Always Have a Back-Up Plan!

In this week’s column, I’d like to touch on the idea of creating a back up plan for your regular exercise routine.  The clients and athletes that I’ve trained with over the years that have had the most consistent success are the ones that have had at least one (preferably more) backup plans for the times that life gets in the way.  Long-term fitness is all about maintaining momentum and without a back up plan, momentum is easily lost and progress, or even maintenance, quickly grinds to a halt.

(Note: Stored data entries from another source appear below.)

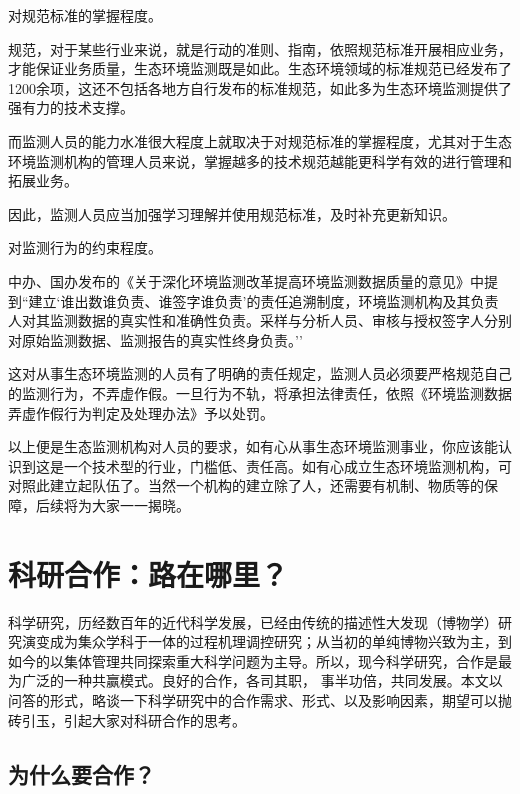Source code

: \documentclass[
]{book}
\begin{document}
对规范标准的掌握程度。

规范，对于某些行业来说，就是行动的准则、指南，依照规范标准开展相应业务，才能保证业务质量，生态环境监测既是如此。生态环境领域的标准规范已经发布了1200余项，这还不包括各地方自行发布的标准规范，如此多为生态环境监测提供了强有力的技术支撑。

而监测人员的能力水准很大程度上就取决于对规范标准的掌握程度，尤其对于生态环境监测机构的管理人员来说，掌握越多的技术规范越能更科学有效的进行管理和拓展业务。

因此，监测人员应当加强学习理解并使用规范标准，及时补充更新知识。

对监测行为的约束程度。

中办、国办发布的《关于深化环境监测改革提高环境监测数据质量的意见》中提到``建立`谁出数谁负责、谁签字谁负责'的责任追溯制度，环境监测机构及其负责人对其监测数据的真实性和准确性负责。采样与分析人员、审核与授权签字人分别对原始监测数据、监测报告的真实性终身负责。''

这对从事生态环境监测的人员有了明确的责任规定，监测人员必须要严格规范自己的监测行为，不弄虚作假。一旦行为不轨，将承担法律责任，依照《环境监测数据弄虚作假行为判定及处理办法》予以处罚。

以上便是生态监测机构对人员的要求，如有心从事生态环境监测事业，你应该能认识到这是一个技术型的行业，门槛低、责任高。如有心成立生态环境监测机构，可对照此建立起队伍了。当然一个机构的建立除了人，还需要有机制、物质等的保障，后续将为大家一一揭晓。

\hypertarget{ux79d1ux7814ux5408ux4f5cux8defux5728ux54eaux91cc}{%
\section{科研合作：路在哪里？}\label{ux79d1ux7814ux5408ux4f5cux8defux5728ux54eaux91cc}}

科学研究，历经数百年的近代科学发展，已经由传统的描述性大发现（博物学）研究演变成为集众学科于一体的过程机理调控研究；从当初的单纯博物兴致为主，到如今的以集体管理共同探索重大科学问题为主导。所以，现今科学研究，合作是最为广泛的一种共赢模式。良好的合作，各司其职， 事半功倍，共同发展。本文以问答的形式，略谈一下科学研究中的合作需求、形式、以及影响因素，期望可以抛砖引玉，引起大家对科研合作的思考。

\hypertarget{ux4e3aux4ec0ux4e48ux8981ux5408ux4f5c}{%
\subsection{为什么要合作？}\label{ux4e3aux4ec0ux4e48ux8981ux5408ux4f5c}}
\end{document}
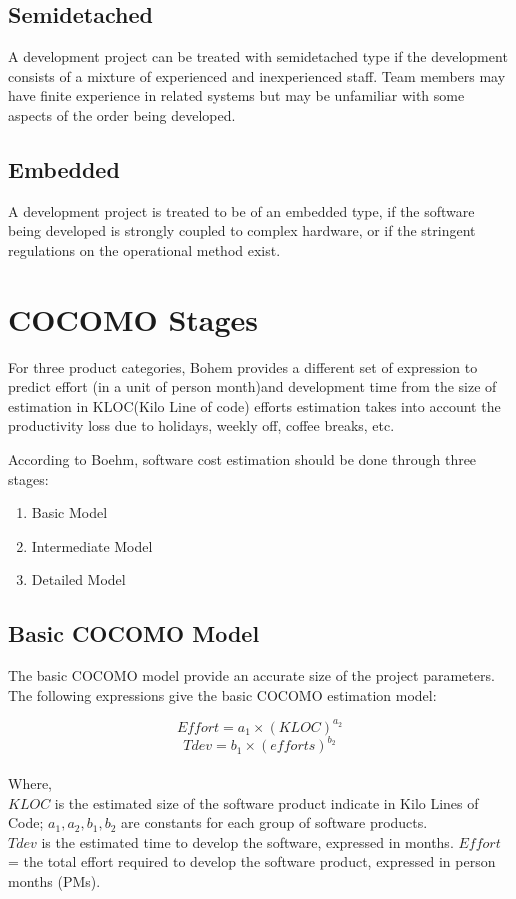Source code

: \subsection{Semidetached}
A development project can be treated with semidetached type if the development consists of a mixture of experienced and inexperienced staff. Team members may have finite experience in related systems but may be unfamiliar with some aspects of the order being developed.

\subsection{Embedded}
A development project is treated to be of an embedded type, if the software being developed is strongly coupled to complex hardware, or if the stringent regulations on the operational method exist.

\section{COCOMO Stages}
For three product categories, Bohem provides a different set of expression to predict effort (in a unit of person month)and development time from the size of estimation in KLOC(Kilo Line of code) efforts estimation takes into account the productivity loss due to holidays, weekly off, coffee breaks, etc.

According to Boehm, software cost estimation should be done through three stages:

\begin{enumerate}
 \item Basic Model
 \item Intermediate Model
 \item Detailed Model
\end{enumerate}

\subsection{Basic COCOMO Model}
The basic COCOMO model provide an accurate size of the project parameters. The following expressions give the basic COCOMO estimation model:

$$Effort = a_1 \times (KLOC) ^ {a_2}$$
$$Tdev = b_1 \times (efforts) ^ {b_2}$$
\\
Where, \\
$KLOC$ is the estimated size of the software product indicate in Kilo Lines of Code; $a_1, a_2, b_1, b_2$ are constants for each group of software products. \\
$Tdev$ is the estimated time to develop the software, expressed in months.
$Effort$ = the total effort required to develop the software product, expressed in person months (PMs).

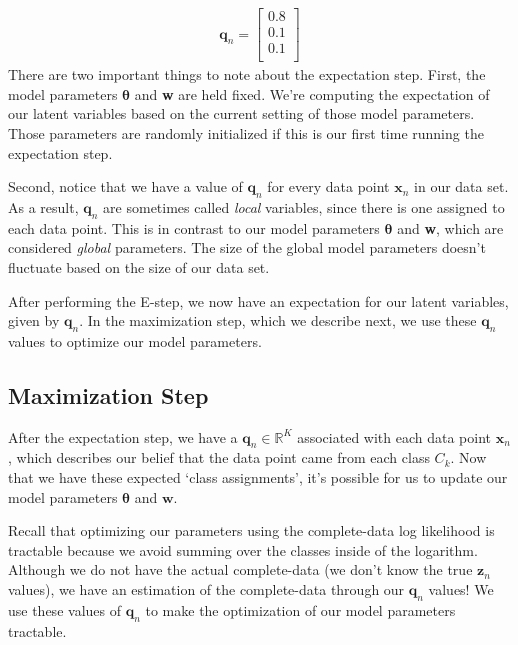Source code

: \begin{align*}
    \textbf{q}_n = \begin{bmatrix}
            0.8 \\
            0.1 \\
            0.1 \\
        \end{bmatrix}
\end{align*}
There are two important things to note about the expectation step. First, the model parameters $\boldsymbol{\theta}$ and \textbf{w} are held fixed. We're computing the expectation of our latent variables based on the current setting of those model parameters. Those parameters are randomly initialized if this is our first time running the expectation step.

Second, notice that we have a value of $\textbf{q}_n$ for every data point $\textbf{x}_n$ in our data set. As a result, $\textbf{q}_n$ are sometimes called \textit{local} variables, since there is one assigned to each data point. This is in contrast to our model parameters $\boldsymbol{\theta}$ and \textbf{w}, which are considered \textit{global} parameters. The size of the global model parameters doesn't fluctuate based on the size of our data set.

After performing the E-step, we now have an expectation for our latent variables, given by $\textbf{q}_n$. In the maximization step, which we describe next, we use these $\textbf{q}_n$ values to optimize our model parameters.

\subsection{Maximization Step}
After the expectation step, we have a $\textbf{q}_n \in \mathbb{R}^K$ associated with each data point $\textbf{x}_n$, which describes our belief that the data point came from each class $C_k$. Now that we have these expected `class assignments', it's possible for us to update our model parameters $\boldsymbol{\theta}$ and $\textbf{w}$.

Recall that optimizing our parameters using the complete-data log likelihood is tractable because we avoid summing over the classes inside of the logarithm. Although we do not have the actual complete-data (we don't know the true $\textbf{z}_n$ values), we have an estimation of the complete-data through our $\textbf{q}_n$ values! We use these values of $\textbf{q}_n$ to make the optimization of our model parameters tractable.

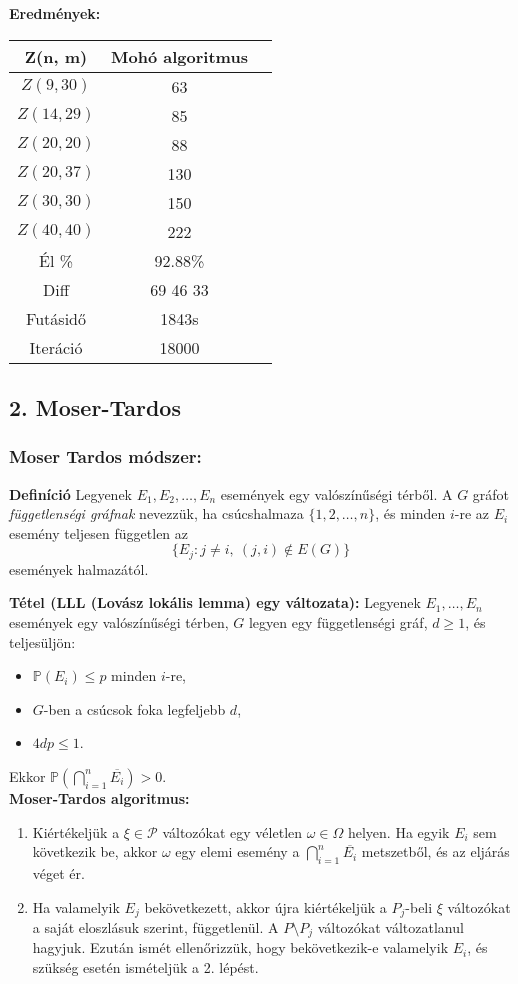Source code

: \documentclass[12pt,a4paper]{article}
\begin{document}
\textbf{Eredmények:}
\begin{table}[H]
\centering
\begin{tabular}{|c|c|c|}
\hline
\textbf{Z(n, m)} & \textbf{Mohó algoritmus} \\
\hline
$Z(9,30)$  & 63 \\
$Z(14, 29)$ & 85 \\
$Z(20, 20)$ & 88 \\
$Z(20, 37)$ & 130 \\
$Z(30, 30)$ & 150 \\
$Z(40, 40)$ & 222 \\
\hline
Él \% & 92.88\% \\
\hline
Diff & 69 46 33 \\
\hline
Futásidő & 1843s \\
Iteráció & 18000 \\
\hline
\end{tabular}
\end{table}

\subsection*{2. Moser-Tardos}

\subsubsection*{Moser Tardos módszer:}
\textbf{Definíció} Legyenek $E_1, E_2, \ldots, E_n$ események egy valószínűségi térből.  
    A $G$ gráfot \emph{függetlenségi gráfnak} nevezzük, ha csúcshalmaza $\{1, 2, \ldots, n\}$, és minden $i$-re az $E_i$ esemény teljesen független az 
    \[
    \{ E_j : j \ne i,\ (j, i) \notin E(G) \}
    \]
    események halmazától.
    
    
    \noindent \textbf{Tétel (LLL (Lovász lokális lemma) egy változata):} Legyenek $E_1, \dots, E_n$ események egy valószínűségi térben, $G$ legyen egy függetlenségi gráf, $d \geq 1$, és teljesüljön:
    \begin{itemize}
        \item $\mathbb{P}(E_i) \leq p$ minden $i$-re,
        \item $G$-ben a csúcsok foka legfeljebb $d$,
        \item $4dp \leq 1$.
    \end{itemize}
    Ekkor $\mathbb{P}\left( \bigcap_{i=1}^n \overline{E_i} \right) > 0$.
    \\[2mm]
    \textbf{Moser-Tardos algoritmus:}
    \begin{enumerate}
        \item Kiértékeljük a $\xi \in \mathcal{P}$ változókat egy véletlen $\omega \in \Omega$ helyen. Ha egyik $E_i$ sem következik be, akkor $\omega$ egy elemi esemény a $\bigcap_{i=1}^n \overline{E_i}$ metszetből, és az eljárás véget ér.
        \item Ha valamelyik $E_j$ bekövetkezett, akkor újra kiértékeljük a $P_j$-beli $\xi$ változókat a saját eloszlásuk szerint, függetlenül. A $P \setminus P_j$ változókat változatlanul hagyjuk. Ezután ismét ellenőrizzük, hogy bekövetkezik-e valamelyik $E_i$, és szükség esetén ismételjük a 2. lépést.
    \end{enumerate}
\end{document}
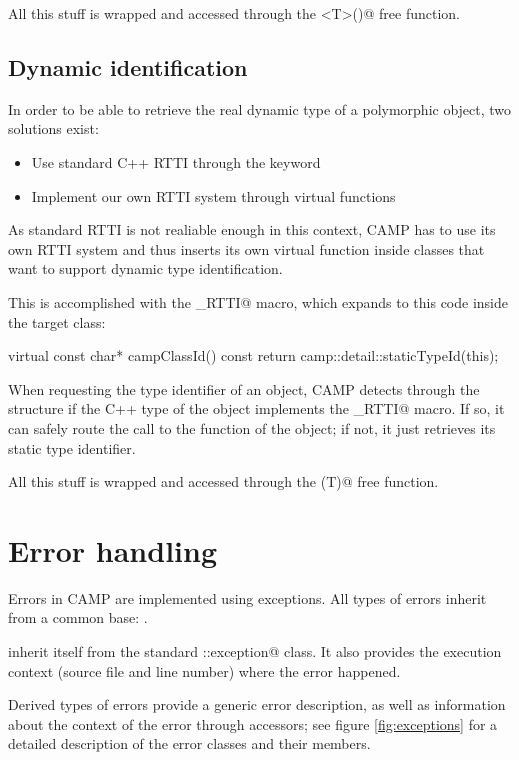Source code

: \documentclass[a4paper, twoside]{report}
\begin{document}
	All this stuff is wrapped and accessed through the ()@ free function.

\section{Dynamic identification}

	In order to be able to retrieve the real dynamic type of a polymorphic object, two solutions exist:
	
	\begin{itemize}
		\item Use standard C++ RTTI through the \verb@typeid@ keyword
		\item Implement our own RTTI system through virtual functions
	\end{itemize}
	
	As standard RTTI is not realiable enough in this context, CAMP has to use its own RTTI system and thus
	inserts its own virtual function inside classes that want to support dynamic type identification.
	
	This is accomplished with the \verb@CAMP_RTTI@ macro, which expands to this code inside the target class:
	
\begin{cppcode}
virtual const char* campClassId() const
{
    return camp::detail::staticTypeId(this);
}
\end{cppcode}

	When requesting the type identifier of an object, CAMP detects through the
	\verb@HasDynamicTypeId@ structure if the C++ type of the object implements the \verb@CAMP_RTTI@ macro.
	If so, it can safely route the call to the \verb@campClassId@ function of the object; if not,
	it just retrieves its static type identifier.
	
	All this stuff is wrapped and accessed through the \verb@typeId(T)@ free function.

\chapter{Error handling}

	Errors in CAMP are implemented using exceptions. All types of errors inherit from a common base:
	\verb@Error@.
	
	\verb@Error@ inherit itself from the standard \verb@std::exception@ class. It also provides the
	execution context (source file and line number) where the error happened.
	
	Derived types of errors provide a generic error description, as well as information about the context
	of the error through accessors; see	figure \ref{fig:exceptions} for a detailed description of the error
	classes and their members.
	
\end{document}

To begin with; it’s important to concede that life will, absolutely, get in the way of your weekly exercise in a variety of ways.  Here are the most common interruptions that I’ve seen with my clients;

  • Work or family demands and lack of time
  • Inclement weather
  • Injury
  • Travel

While all of us live with these interruptions, only some of us are able to maintain our health and fitness regimens while we manage them.  The ones that do aren’t surprised when things come up; they simply go with Plan B until life gets back to “normal”.  This does two things.  It keeps them active (even if Plan B isn’t exactly what they wanted to do) and it provides a subtle reminder that they matter and that looking after their health is important.

To put a back up plan into action when you need it requires that you put some thought into designing it.  I would suggest having back ups for both strength training and cardio depending on your need.  Make your plans as specific and clear as possible.  There should not be any thought involved when you need use them, just simple action.  For example; I like to lift weights at a gym after work using a split body routine.  This means that I work out like a bodybuilder using a large variety of equipment, working one muscle group at a time.  A full workout done in this manner can take anywhere from 60 to 90 minutes.  If I’m booked heavily with clients and also have a family commitment in the evening, I might not be able to get to the gym at all and only have 20 minutes of free time when I get home.  In this case, my back up plan is to do a full body workout at home using resistance bands and bodyweight movements with little to no rest between exercises.

In other words; IF I can’t get to the gym for a full workout, THEN I will do a high intensity full body workout at home for 20 minutes.  I have the intense home workout planned, written out and ready to go whenever I need it.  I don’t have to think; just act.

Here is an example of the If/Then idea from a client of mine.  “If it is raining and I can’t go out walking, I will ride my stationary bike at home for 30 to 45 minutes while watching the news.”

As simple as it might seem, having an emergency plan, ready to go, could very well be the difference between successful long-term exercisers and those that continually fall short of their goals.  Take a few minutes to write out a contingency plan based on your own needs and the equipment, if any, that you have available to you.